ナショナリズムとジョイス

 国家は父性的なものであるが、ナショナルなものとは母性的なものである。それは最後の局面で、対決を許さない。ある種の懐かしさと愛情を湛え、人々をとらえる。精神の底で、否定しがたい何かとして働くのである。それゆえ、その超克は非常に困難になる。

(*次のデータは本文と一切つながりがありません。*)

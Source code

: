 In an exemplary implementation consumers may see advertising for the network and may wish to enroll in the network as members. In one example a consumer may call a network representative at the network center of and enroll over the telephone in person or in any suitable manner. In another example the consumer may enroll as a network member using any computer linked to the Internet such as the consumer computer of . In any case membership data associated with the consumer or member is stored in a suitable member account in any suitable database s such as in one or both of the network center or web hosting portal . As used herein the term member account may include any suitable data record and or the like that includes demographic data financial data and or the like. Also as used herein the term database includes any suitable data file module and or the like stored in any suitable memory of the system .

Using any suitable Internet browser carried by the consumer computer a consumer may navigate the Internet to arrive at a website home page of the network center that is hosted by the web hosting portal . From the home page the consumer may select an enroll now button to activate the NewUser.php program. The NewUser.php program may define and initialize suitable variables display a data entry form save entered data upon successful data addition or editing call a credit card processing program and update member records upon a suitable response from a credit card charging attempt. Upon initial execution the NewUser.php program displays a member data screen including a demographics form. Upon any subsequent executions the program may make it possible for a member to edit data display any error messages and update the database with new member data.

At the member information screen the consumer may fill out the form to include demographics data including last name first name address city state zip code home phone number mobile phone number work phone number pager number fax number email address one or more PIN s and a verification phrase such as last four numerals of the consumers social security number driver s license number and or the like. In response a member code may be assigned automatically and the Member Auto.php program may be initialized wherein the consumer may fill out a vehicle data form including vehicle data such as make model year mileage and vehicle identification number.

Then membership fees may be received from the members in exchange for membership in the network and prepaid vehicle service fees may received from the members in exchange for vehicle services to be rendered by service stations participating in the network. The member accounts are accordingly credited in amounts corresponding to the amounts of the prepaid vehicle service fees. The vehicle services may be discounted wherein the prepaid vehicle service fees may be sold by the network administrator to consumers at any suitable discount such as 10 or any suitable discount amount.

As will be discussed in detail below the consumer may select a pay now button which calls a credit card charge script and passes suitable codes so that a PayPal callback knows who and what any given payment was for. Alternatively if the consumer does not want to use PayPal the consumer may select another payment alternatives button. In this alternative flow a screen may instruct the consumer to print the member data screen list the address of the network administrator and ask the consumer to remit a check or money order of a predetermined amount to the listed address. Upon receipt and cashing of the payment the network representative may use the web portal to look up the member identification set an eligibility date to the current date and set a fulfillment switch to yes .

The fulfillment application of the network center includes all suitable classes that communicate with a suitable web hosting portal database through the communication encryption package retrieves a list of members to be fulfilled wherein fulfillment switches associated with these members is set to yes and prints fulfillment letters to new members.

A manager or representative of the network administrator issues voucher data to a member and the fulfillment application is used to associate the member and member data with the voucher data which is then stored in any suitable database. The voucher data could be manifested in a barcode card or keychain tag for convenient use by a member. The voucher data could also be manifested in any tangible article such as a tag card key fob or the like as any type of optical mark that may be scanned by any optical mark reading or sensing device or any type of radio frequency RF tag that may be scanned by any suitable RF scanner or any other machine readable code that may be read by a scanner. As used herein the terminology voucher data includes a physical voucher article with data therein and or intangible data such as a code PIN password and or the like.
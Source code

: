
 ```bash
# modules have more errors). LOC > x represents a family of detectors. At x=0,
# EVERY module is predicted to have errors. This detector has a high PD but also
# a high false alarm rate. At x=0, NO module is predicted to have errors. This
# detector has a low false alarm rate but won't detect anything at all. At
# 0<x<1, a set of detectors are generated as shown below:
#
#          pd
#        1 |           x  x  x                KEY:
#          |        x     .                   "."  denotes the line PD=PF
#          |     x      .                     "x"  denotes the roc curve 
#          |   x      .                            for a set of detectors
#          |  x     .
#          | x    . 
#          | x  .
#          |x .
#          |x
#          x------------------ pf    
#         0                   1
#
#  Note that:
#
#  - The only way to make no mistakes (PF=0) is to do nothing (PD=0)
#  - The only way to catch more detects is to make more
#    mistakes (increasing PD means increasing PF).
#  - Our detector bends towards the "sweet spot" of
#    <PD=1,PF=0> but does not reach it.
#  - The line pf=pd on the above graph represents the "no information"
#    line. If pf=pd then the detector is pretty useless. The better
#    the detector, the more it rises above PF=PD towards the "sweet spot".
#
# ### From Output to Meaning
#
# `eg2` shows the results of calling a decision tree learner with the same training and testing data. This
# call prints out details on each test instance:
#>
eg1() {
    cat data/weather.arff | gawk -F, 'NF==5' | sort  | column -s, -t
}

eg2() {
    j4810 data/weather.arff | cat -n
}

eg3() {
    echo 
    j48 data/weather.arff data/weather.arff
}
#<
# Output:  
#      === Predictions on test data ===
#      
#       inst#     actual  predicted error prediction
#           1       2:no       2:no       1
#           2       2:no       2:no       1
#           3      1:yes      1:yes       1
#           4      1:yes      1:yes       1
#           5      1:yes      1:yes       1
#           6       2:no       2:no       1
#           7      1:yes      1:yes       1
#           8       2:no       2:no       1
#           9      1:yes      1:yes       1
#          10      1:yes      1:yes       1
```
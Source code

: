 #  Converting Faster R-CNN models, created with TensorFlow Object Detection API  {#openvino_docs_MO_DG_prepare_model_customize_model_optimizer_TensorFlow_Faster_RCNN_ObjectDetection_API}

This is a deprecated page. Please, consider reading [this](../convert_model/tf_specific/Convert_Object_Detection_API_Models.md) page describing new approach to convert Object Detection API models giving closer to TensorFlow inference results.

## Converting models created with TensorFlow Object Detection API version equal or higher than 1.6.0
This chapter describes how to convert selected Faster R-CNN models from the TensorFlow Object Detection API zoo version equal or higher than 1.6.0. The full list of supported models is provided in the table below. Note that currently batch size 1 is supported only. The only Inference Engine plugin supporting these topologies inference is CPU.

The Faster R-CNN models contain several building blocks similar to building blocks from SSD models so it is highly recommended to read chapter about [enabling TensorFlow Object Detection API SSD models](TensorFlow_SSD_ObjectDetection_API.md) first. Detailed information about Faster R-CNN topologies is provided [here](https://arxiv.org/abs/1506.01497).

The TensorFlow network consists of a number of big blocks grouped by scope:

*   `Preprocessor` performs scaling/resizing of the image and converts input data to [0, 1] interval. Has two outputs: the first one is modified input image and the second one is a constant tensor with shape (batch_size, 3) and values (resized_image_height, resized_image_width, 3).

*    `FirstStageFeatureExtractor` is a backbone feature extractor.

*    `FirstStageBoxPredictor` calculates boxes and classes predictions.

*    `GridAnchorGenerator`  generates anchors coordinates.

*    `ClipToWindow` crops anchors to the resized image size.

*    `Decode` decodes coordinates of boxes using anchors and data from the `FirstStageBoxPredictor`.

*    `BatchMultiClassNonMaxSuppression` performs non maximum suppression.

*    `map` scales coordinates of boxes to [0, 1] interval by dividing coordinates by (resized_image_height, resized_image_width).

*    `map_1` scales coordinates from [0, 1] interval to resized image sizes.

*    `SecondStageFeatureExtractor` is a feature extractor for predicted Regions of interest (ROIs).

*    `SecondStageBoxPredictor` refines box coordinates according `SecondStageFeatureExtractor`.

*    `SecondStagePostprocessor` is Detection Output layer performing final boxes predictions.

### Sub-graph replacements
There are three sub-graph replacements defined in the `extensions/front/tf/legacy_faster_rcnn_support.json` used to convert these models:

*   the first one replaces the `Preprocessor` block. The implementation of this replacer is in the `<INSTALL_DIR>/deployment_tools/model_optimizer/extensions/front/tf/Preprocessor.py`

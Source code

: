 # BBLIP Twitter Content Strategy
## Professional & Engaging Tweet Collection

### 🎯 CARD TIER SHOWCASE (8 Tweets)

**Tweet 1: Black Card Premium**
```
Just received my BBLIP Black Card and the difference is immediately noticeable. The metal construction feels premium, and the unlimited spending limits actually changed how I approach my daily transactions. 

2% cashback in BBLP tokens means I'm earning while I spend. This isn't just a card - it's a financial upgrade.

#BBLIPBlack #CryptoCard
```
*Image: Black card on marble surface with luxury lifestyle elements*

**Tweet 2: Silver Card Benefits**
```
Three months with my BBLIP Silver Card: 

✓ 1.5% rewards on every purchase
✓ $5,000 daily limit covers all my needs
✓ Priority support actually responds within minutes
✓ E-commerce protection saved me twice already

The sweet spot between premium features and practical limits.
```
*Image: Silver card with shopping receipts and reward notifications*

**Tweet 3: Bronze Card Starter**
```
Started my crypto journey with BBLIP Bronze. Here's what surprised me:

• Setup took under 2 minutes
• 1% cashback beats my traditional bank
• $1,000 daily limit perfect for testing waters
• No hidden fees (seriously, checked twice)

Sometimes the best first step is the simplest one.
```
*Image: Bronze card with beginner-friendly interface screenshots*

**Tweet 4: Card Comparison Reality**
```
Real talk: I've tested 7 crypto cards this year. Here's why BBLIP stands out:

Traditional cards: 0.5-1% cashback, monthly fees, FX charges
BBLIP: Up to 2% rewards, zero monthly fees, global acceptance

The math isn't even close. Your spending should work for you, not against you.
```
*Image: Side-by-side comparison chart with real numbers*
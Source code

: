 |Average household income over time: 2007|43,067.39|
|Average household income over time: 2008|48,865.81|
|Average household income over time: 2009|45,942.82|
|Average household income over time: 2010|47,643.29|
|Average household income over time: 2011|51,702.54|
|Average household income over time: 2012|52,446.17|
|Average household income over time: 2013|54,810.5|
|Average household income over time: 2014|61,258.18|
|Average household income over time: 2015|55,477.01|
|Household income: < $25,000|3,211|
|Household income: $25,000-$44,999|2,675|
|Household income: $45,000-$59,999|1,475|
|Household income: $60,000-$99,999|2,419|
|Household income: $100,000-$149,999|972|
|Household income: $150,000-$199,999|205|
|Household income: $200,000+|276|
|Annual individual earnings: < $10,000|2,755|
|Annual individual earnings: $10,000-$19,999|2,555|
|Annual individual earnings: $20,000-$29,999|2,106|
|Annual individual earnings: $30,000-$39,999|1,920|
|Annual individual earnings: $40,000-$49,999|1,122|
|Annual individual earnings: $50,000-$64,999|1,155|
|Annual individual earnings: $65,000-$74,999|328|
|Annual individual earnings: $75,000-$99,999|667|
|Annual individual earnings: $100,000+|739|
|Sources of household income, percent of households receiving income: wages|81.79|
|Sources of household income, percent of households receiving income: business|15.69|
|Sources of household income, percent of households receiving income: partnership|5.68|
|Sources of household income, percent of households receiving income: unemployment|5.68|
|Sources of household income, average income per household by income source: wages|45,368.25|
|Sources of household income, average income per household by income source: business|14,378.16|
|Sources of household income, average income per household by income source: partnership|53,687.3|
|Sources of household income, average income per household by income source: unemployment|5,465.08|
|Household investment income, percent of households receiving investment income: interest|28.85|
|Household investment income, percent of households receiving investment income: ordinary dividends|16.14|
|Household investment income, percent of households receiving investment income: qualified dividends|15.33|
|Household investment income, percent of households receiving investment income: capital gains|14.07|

 ジェイムズ・ジョイスの「エヴリン」(「ダブリン市民」)はこの側面を的確に描いている。早世した母親の代わりに、抑圧的な父親の世話をしてきた若い女、エヴリンは、ボヘミアンな船員と恋に落ち、新天地への移住を誘われる。しかし、彼女は、最後の最後で踏み切ることが出来ない。「エヴリン」は一見、心弱き女の素朴な逡巡を書いた小品のようだが、その底には深くナショナルなものの深淵が広がっている。エヴリンの旅立ちを妨げるのは、死んだ母親との約束である。不幸にしかなり得ない将来が見えながら、彼女は家に(国に)拘束される。父親には反発し、抵抗することができるのだが、影のように叙述しかされていない哀れな母親の像に彼女は縛られる。「イタリア」――「外国」の歌が聞こえたとき、狂気の言葉を発する、エヴリンの母親とは、まさしく、ナショナルなものの暗喩なのである。ナショナリズムに、批判的な感情を持てるうちは、まだそれは本当のナショナリズムではない。哀れで、懐かしく、思い入れもあり、そして狂気がひらめいても捨てられないもの、それがナショナルなものである。